Considerations When Using a Balance Transfer

  • What are your reasons for considering a balance transfer credit card. Is it to consolidate loans, establish more credit, dump a card that is starting to cost you too much money in a ballooning interest rate?
  • Once you’ve established your reason, evaluate your ability to “pay back” the loan – because essentially, the balance transfer of A to another credit card, B, is actually looked at as a cash advance by B. Therefore, you want to make sure that repayment of this cash advance is something you can handle so you don’t incur additional fees.
  • How long is the 0% rate going to apply? It depends on each different card company. Some offer three months, six months, even up to a year. Read the fine print and mark well when the interest rates jump – because they will.
  • Not only will the rates jump, they will jump high. Compare credit cards and their offers to determine who has the best rate for the longest amount of time, and whose interest rate rises the least, especially if you cannot pay the balance off before that happens.
  • Although the initial balance transfer credit card may be at 0% interest, new purchases might not be covered. This means if you transfer your debt from one card to another and proceed to charge even more, the new charges are subject to the interest rate. You’ll want to investigate what that is and if it applies to new purchases.
  • If you opt to transfer your balance from one card to another, don’t forget to cancel the old card. It can impact your credit rating to have a few cards with an open balance, plus it can be very tempting to charge on the old card. That defeats the purpose of transferring your balance in the first place, so once the transfer has happened, close out the old card.

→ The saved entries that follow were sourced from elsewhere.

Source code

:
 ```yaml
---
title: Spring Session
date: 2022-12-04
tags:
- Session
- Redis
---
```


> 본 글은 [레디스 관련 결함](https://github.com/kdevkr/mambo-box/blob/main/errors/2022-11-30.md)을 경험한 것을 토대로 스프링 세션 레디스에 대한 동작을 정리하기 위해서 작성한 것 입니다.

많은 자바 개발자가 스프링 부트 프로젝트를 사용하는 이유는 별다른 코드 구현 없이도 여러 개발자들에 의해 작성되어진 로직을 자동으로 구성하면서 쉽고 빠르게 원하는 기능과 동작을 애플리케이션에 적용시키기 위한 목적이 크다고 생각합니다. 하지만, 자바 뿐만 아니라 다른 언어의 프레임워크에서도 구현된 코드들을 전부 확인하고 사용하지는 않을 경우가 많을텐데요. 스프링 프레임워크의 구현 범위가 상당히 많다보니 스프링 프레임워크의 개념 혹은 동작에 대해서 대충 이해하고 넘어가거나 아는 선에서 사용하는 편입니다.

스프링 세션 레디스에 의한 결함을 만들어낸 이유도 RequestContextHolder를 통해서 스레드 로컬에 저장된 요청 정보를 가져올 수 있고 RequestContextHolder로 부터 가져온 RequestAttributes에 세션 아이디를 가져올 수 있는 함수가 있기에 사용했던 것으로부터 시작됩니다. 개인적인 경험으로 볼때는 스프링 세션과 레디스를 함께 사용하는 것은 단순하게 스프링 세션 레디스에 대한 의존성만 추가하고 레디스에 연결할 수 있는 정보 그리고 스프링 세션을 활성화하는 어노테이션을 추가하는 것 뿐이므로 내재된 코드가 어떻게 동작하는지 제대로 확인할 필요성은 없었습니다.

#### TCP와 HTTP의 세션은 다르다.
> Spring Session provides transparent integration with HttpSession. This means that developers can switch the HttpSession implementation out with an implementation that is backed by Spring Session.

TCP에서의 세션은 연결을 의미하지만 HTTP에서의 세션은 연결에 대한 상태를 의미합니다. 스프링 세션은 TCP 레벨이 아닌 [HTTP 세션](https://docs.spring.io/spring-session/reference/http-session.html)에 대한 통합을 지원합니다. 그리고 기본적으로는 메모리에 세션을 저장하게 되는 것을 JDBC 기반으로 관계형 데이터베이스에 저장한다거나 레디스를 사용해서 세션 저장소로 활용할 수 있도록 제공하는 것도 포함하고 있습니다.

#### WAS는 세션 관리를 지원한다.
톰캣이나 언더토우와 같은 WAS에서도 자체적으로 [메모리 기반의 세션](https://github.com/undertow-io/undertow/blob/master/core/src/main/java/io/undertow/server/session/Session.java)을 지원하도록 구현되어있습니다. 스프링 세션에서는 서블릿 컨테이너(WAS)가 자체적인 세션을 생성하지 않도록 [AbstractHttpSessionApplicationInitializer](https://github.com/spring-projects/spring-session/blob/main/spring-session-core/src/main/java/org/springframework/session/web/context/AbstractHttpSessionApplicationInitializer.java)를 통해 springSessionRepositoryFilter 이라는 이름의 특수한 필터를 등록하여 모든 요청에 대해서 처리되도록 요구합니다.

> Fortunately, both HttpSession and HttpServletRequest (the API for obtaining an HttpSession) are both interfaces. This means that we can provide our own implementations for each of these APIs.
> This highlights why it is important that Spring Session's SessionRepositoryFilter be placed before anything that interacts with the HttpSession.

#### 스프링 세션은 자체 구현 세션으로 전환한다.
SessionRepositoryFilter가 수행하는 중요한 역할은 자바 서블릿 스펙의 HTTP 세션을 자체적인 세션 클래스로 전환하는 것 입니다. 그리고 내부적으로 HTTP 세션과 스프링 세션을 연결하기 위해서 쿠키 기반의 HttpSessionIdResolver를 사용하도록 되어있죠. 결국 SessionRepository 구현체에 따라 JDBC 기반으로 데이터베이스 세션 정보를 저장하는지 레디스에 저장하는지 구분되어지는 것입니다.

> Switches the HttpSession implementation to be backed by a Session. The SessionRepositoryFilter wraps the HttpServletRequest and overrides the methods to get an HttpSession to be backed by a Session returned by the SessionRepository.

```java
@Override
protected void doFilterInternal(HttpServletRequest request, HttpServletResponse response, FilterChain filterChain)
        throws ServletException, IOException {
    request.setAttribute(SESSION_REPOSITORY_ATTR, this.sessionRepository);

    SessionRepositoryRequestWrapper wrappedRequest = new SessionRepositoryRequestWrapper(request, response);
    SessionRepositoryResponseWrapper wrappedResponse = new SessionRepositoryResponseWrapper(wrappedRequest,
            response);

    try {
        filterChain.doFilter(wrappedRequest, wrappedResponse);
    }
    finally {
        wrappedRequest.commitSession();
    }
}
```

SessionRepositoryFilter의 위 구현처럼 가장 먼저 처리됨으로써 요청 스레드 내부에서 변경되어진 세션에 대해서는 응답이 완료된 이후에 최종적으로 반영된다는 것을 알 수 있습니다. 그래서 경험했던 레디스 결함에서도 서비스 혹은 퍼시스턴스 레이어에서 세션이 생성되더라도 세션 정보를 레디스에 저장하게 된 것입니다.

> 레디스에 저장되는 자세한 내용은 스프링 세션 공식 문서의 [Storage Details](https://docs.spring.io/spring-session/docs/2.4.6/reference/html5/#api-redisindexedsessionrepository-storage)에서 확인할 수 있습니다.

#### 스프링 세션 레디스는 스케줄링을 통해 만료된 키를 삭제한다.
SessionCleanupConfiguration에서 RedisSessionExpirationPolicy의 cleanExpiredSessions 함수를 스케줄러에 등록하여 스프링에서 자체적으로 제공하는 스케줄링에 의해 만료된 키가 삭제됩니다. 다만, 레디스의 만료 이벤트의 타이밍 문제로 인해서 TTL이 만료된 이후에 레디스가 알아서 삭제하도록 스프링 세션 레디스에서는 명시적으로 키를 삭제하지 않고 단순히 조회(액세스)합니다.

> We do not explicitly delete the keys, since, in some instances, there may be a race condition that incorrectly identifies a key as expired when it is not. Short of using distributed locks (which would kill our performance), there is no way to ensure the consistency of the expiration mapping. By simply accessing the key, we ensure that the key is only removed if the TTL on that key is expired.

The smart thing to do before you decide to participate in a 0% transfer from one credit card to another is to do your research. Compare credit cards and what they offer. It will be obvious quite quickly which ones will help you in your current situation and which ones will not. A little bit of work at this stage will save you not only money, but will also save you from making any expensive mistakes.

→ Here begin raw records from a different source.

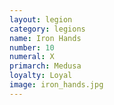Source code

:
 ```yaml
---
layout: legion
category: legions
name: Iron Hands
number: 10
numeral: X
primarch: Medusa
loyalty: Loyal
image: iron_hands.jpg
---
```

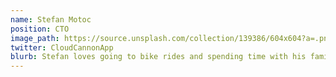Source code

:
 ```yaml
---
name: Stefan Motoc
position: CTO
image_path: https://source.unsplash.com/collection/139386/604x604?a=.png
twitter: CloudCannonApp
blurb: Stefan loves going to bike rides and spending time with his family.
---
```


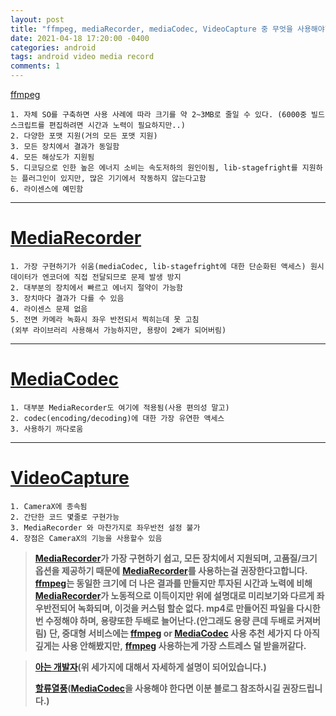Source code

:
 ```yaml
---
layout: post
title: "ffmpeg, mediaRecorder, mediaCodec, VideoCapture 중 무엇을 사용해야할까?"
date: 2021-04-18 17:20:00 -0400
categories: android
tags: android video media record
comments: 1
---
```


[ffmpeg][ffmpeg]


```
1. 자체 SO를 구축하면 사용 사례에 따라 크기를 약 2~3MB로 줄일 수 있다. (6000중 빌드 스크립트를 편집하려면 시간과 노력이 필요하지만..)
2. 다양한 포맷 지원(거의 모든 포맷 지원)
3. 모든 장치에서 결과가 동일함
4. 모든 해상도가 지원됨
5. 디코딩으로 인한 높은 에너지 소비는 속도저하의 원인이됨, lib-stagefright를 지원하는 플러그인이 있지만, 많은 기기에서 작동하지 않는다고함
6. 라이센스에 예민함
```
---
# [MediaRecorder][MediaRecorder]
```
1. 가장 구현하기가 쉬움(mediaCodec, lib-stagefright에 대한 단순화된 액세스) 원시 데이터가 엔코더에 직접 전달되므로 문제 발생 방지
2. 대부분의 장치에서 빠르고 에너지 절약이 가능함
3. 장치마다 결과가 다를 수 있음
4. 라이센스 문제 없음
5. 전면 카메라 녹화시 좌우 반전되서 찍히는데 못 고침
(외부 라이브러리 사용해서 가능하지만, 용량이 2배가 되어버림)
```
---
# [MediaCodec][MediaCodec]
```
1. 대부분 MediaRecorder도 여기에 적용됨(사용 편의성 말고)
2. codec(encoding/decoding)에 대한 가장 유연한 액세스
3. 사용하기 까다로움
```
---
# [VideoCapture][VideoCapture]
```
1. CameraX에 종속됨
2. 간단한 코드 몇줄로 구현가능
3. MediaRecorder 와 마찬가지로 좌우반전 설정 불가
4. 장점은 CameraX의 기능을 사용할수 있음
```
>**[MediaRecorder][MediaRecorder]가 가장 구현하기 쉽고, 모든 장치에서 지원되며, 고품질/크기 옵션을 제공하기 때문에**
>**[MediaRecorder][MediaRecorder]를 사용하는걸 권장한다고합니다.**
>**[ffmpeg][ffmpeg]는 동일한 크기에 더 나은 결과를 만들지만 투자된 시간과 노력에 비해 [MediaRecorder][mediaRecorder]가 노동적으로 이득이지만 위에 설명대로 미리보기와 다르게 좌우반전되어 녹화되며, 이것을 커스텀 할순 없다. mp4로 만들어진 파일을 다시한번 수정해야 하며, 용량또한 두배로 늘어난다.(안그래도 용량 큰데 두배로 커져버림)**
>**단, 중대형 서비스에는 [ffmpeg][ffmpeg] or [MediaCodec][mediaCodec] 사용 추천**
>**세가지 다 아직 깊게는 사용 안해봤지만,**
>**[ffmpeg][ffmpeg] 사용하는게 가장 스트레스 덜 받을꺼같다.**

>**[아는 개발자][아는 개발자](위 세가지에 대해서 자세하게 설명이 되어있습니다.)**
> 
>**[할류열풍][할류열풍]([MediaCodec][mediaCodec]을 사용해야 한다면 이분 블로그 참조하시길 권장드립니다.)**

[ffmpeg]: https://github.com/bravobit/FFmpeg-Android
[MediaRecorder]: https://developer.android.com/reference/android/media/MediaRecorder
[MediaCodec]: https://developer.android.com/reference/android/media/MediaCodec
[VideoCapture]: https://developer.android.com/jetpack/androidx/releases/camera?hl=ko#camera2-core-1.0.0-alpha06
[아는 개발자]: https://selfish-developer.com/entry/MediaCodec-Getting-Started
[할류열풍]: https://m.blog.naver.com/PostView.nhn?blogId=sandyhallyu&logNo=220760330226&proxyReferer=https:%2F%2Fwww.google.com%2F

This is a guest post from Mike at FinancialFacts.Org

10 Responses to How Does a Balance Transfer Work?

  1. Good explanation! The message is very clear to give it a lot of thought before you transfer a balance to another card, however I wonder how many people really think it through. The consequence is obvious, you incur the higher costs.

  2. to address some of the questions, many do a balance transfer because they are enticed with a 0% APR for the first X months, and others are enticed with mouth watering benefits (hotel pts, airline miles etc). many do it to buy themselves a longer 0% loan. a relative had a large balance on one 0% card, which he had xferred to another one for another 12 months of 0% interest – back in the hay days of course

  3. I know people who have actually have used this system and worked for them. The trick is to look at the fine print and not spend beyond your means. It also means more capital if you’re sensible with your spending or want to delay a payment becuase of a holiday or christmas etc.

  4. Question… or 2…..
    So I know this is old but, I am considering a balance transfer because 1. I would like a greater limit 2.You’re right those hotel perks, reward points and cash back are enticing. and Lastly 3.Idont like the card I have, it was a secured card, because I was rebuilding, now that I have rebuilt I am getting these offers left and right. And the secured card with Cap One changed their policy and will no loger be reviewed to become a unsecured card with a increased limit so it seems I am stuck with this low limit secured card… So its like a Debit card almost… just that reports to the credit bureaus. With all of that said… I was planning to transfer the balance of 2 cards but keep them open as to not negatively effect my credit with a closed account notated on my report. So I thought keeping it open and just not using it but maybe for very very small purchases here and there to keep the positive reports coming in on my credit report. Does that make since?

    • Well the first question I would ask are you sure you’ll get approved? If you are only in a secured card is it possible you won’t get approved…b/c that would be a hit or two on your credit report with nothing gained.

      Other than that it makes sense as long as you have the will power to keep the other 2 cards clean.